Note that nothing in the above talked about multiple variants. You can submit them together via the NCBI submission API but each of these variants will be one NCBI ClinVar submission from your organisation. The software package clinvar-this (completely indepent of NCBI and developed on the other side of the atlantic) calls a list of variants to be submitted (as one submission each) a batch.

All of this hopefully leaves you less confused as before.

Configuration

The configuration will be stored in ~/.config/clinvar-this/config.toml in TOML format. The file can have multiple sections, each one configuring a profile. You should probably configure a default profile. You can set values using clinvar-this config set NAME VALUE and read values with clinvar-this config get NAME. A minimal configuration file looks as follows:

[default]
auth_token = "01234567890abcdefghijklm0987654321"

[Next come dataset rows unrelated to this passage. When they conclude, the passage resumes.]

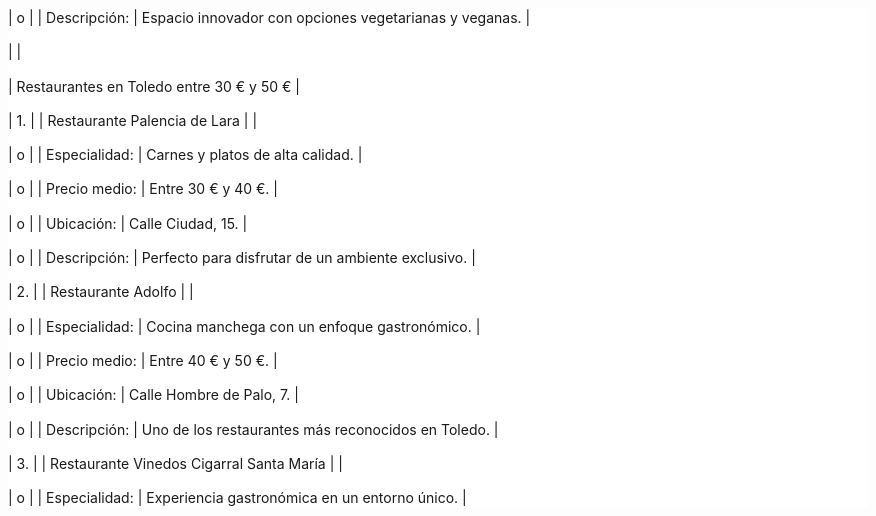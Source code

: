 
| o | |
Descripción: | Espacio innovador con opciones vegetarianas y veganas. |


| |


| Restaurantes en Toledo entre 30 € y 50 € |


| 1. | | Restaurante Palencia de Lara | |


| o | |
Especialidad: | Carnes y platos de alta calidad. |


| o | |
Precio medio: | Entre 30 € y 40 €. |


| o | |
Ubicación: | Calle Ciudad, 15. |


| o | |
Descripción: | Perfecto para disfrutar de un ambiente exclusivo. |


| 2. | | Restaurante Adolfo | |


| o | |
Especialidad: | Cocina manchega con un enfoque gastronómico. |


| o | |
Precio medio: | Entre 40 € y 50 €. |


| o | |
Ubicación: | Calle Hombre de Palo, 7. |


| o | |
Descripción: | Uno de los restaurantes más reconocidos en Toledo. |


| 3. | | Restaurante Vinedos Cigarral Santa María | |


| o | |
Especialidad: | Experiencia gastronómica en un entorno único. |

Before you can use clinvar-this for the first time, you have to configure the API token to use with the ClinVar submission API.

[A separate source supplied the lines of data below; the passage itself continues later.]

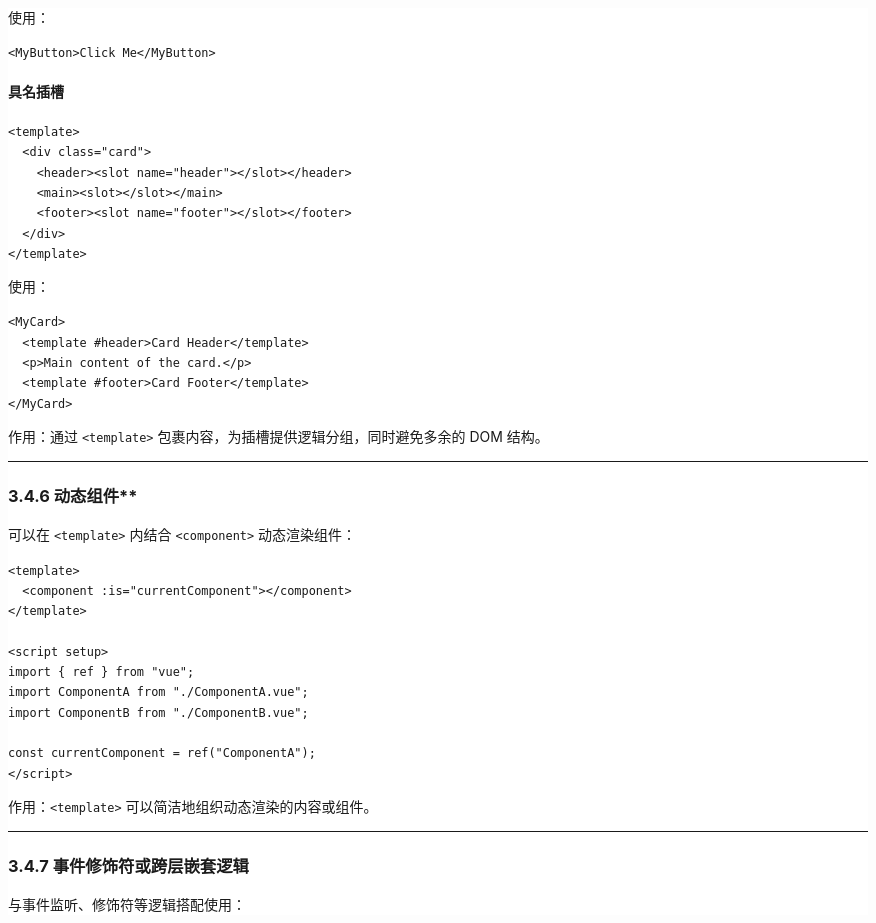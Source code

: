 使用：

```vue
<MyButton>Click Me</MyButton>
```

#### 具名插槽

```vue
<template>
  <div class="card">
    <header><slot name="header"></slot></header>
    <main><slot></slot></main>
    <footer><slot name="footer"></slot></footer>
  </div>
</template>
```

使用：

```vue
<MyCard>
  <template #header>Card Header</template>
  <p>Main content of the card.</p>
  <template #footer>Card Footer</template>
</MyCard>
```

作用：通过 `<template>` 包裹内容，为插槽提供逻辑分组，同时避免多余的 DOM 结构。

---

### 3.4.6 动态组件**

可以在 `<template>` 内结合 `<component>` 动态渲染组件：

```vue
<template>
  <component :is="currentComponent"></component>
</template>

<script setup>
import { ref } from "vue";
import ComponentA from "./ComponentA.vue";
import ComponentB from "./ComponentB.vue";

const currentComponent = ref("ComponentA");
</script>
```

作用：`<template>` 可以简洁地组织动态渲染的内容或组件。

---

### **3.4.7 事件修饰符或跨层嵌套逻辑**

与事件监听、修饰符等逻辑搭配使用：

$ clinvar-this set auth_token YOURTOKENHERE

Note that configuration values will be shown in full when using varfish-cli config get/set. Subsequently when using the tool for API submission, it will only show the first 5 characters of the secret key. This allows to determine whether the right key is used but the value is safe enough to go to local log files etc. However, you should still ensure to take appropriate care when exposing these 5 first characters as applicable.

Local Repository

clinvar-this creates a local repository of data in ~/.local/share/clinvar-this/$profile where $profile is the name of the profile that you use. Below this path, you will find one directory for each submission that you manage. Each such submission directory contains the following files:

payload.$timestamp.json

The payload (to be) sent to ClinVar API server at the given timestamp. The lexicographically largest file is the latest one.

On each import, a new payload file will be created. If a previous one exists, the latest one will be merged with the new to-be-imported data. Also, when the NCBI server returns SCV identifiers on success or failures, this information will be stored in a new payload file.

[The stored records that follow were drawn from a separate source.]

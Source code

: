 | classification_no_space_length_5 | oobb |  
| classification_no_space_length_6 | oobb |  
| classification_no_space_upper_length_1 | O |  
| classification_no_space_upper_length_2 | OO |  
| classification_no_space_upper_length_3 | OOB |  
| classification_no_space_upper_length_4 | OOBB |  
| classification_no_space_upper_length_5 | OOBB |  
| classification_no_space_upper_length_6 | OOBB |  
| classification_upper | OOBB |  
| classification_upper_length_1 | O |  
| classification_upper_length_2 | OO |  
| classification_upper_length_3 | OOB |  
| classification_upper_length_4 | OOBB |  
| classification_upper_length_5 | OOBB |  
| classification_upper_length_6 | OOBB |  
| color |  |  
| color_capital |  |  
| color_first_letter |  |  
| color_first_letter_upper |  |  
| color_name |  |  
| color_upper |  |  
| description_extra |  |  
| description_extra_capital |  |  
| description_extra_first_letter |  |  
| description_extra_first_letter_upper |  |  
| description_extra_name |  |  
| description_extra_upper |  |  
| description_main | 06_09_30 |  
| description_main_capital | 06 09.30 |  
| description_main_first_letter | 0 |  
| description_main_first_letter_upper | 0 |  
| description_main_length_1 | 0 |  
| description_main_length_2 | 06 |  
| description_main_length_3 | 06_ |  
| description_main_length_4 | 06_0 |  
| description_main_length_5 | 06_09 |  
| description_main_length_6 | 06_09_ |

You can safely manipulate these JSON files but that will require some knowledge about the ClinVar API format. However, it really is not hard and with some ClinVar/bioinformatics experience, you will be able to figure it out.

submission-response.$timestamp.json

The response returned by the ClinVar API server returned at the given timestamp on submission. There is no direct correlation between the payload and submission response files at the moment, but you probably can figure it out based on the timestamp.

retrieve-response.$timestamp.json

The response returned by the ClinVar API server when calling batch retrieve BATCH.

You can specify submission names when creating them (which is recommended). Otherwise, a name will be created for you based on the current date and time.

File Formats

See the dedicated section File Formats.

Submission Types

The following is written with the native TSV file format in mind. This translates to the other known file formats in the case that the File Formats describes the relevant columns/information.

Novel Submissions

If your sample sheet does not have a clinvar_accession column or it is empty for your variant, the variant will be submitted as novel. ClinVar will check whether your organisation has submitted this variant before for the same condition (OMIM code or “not provided”) and report back errors if one such record exists.

clinvar-this will write the SCV from the clinvar processing results to its local repository. On re-submission of the batch after processing and result retrieval, the variant will be submitted as an update.

Submission Updates

If you provided a clinvar_accession then clinvar-this will submit an update. Such a variant must already exist from your organisation for the given condition (again, OMIM codde or “not provided”).

Record Removals

Removals have to take another path. You have to create a removal TSV file as documented in File Formats (you only have to provide the SCV identifier to delete for and a free-text comment), import it into a new clinvar-this batch and submit it.

Note that ClinVar refers to this as “deletion” but we refer as this to “removal” to have one less term collision to the meaning of “sequence deletion”.